* Task prompt *
Reproduce exactly, and only, the lines below from the one containing "Ubuntu 22.04.3 LTS." through the one containing "1. Установка [Docker".

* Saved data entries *
☆ ☆ ☆ ☆ ☆ ☆ ☆

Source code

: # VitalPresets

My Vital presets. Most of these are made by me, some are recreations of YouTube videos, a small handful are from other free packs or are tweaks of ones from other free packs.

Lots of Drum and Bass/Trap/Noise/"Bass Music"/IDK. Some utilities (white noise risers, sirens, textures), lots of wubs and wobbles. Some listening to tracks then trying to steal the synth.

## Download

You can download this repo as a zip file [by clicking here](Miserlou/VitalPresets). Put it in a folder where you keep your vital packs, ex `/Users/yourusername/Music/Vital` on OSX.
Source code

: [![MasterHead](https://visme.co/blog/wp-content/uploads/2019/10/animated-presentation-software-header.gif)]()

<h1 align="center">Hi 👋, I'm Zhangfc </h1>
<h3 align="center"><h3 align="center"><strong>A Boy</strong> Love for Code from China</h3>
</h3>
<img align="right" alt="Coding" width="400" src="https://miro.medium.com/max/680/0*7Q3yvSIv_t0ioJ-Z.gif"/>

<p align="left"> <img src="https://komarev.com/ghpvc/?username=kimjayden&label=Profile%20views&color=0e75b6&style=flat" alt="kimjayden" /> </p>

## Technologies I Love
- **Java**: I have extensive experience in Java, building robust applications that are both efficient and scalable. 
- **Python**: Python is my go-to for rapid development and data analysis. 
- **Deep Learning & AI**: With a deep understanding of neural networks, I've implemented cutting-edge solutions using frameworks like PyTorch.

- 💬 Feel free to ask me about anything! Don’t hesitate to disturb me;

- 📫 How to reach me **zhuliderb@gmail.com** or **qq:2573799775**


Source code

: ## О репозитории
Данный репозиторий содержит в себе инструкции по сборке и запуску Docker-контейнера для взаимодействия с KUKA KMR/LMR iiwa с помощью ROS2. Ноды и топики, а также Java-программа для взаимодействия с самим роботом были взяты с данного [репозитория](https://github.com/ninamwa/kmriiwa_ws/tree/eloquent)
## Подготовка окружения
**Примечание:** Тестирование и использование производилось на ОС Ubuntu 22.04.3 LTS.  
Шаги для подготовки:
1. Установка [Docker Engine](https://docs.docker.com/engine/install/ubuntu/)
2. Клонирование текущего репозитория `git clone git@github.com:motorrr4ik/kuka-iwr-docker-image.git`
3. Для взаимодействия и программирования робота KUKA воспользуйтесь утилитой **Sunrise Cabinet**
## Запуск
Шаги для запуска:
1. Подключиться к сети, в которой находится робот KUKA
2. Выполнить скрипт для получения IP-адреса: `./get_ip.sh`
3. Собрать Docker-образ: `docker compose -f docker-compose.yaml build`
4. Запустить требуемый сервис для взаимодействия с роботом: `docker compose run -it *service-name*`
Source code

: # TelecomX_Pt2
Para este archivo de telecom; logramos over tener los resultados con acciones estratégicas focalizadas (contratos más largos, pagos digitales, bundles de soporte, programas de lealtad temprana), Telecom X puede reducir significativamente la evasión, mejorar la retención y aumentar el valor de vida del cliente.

☆ ☆ ☆ ☆ ☆ ☆ ☆

* Solved problem *
**Примечание:** Тестирование и использование производилось на ОС Ubuntu 22.04.3 LTS.  
Шаги для подготовки:
1. Установка [Docker Engine](https://docs.docker.com/engine/install/ubuntu/)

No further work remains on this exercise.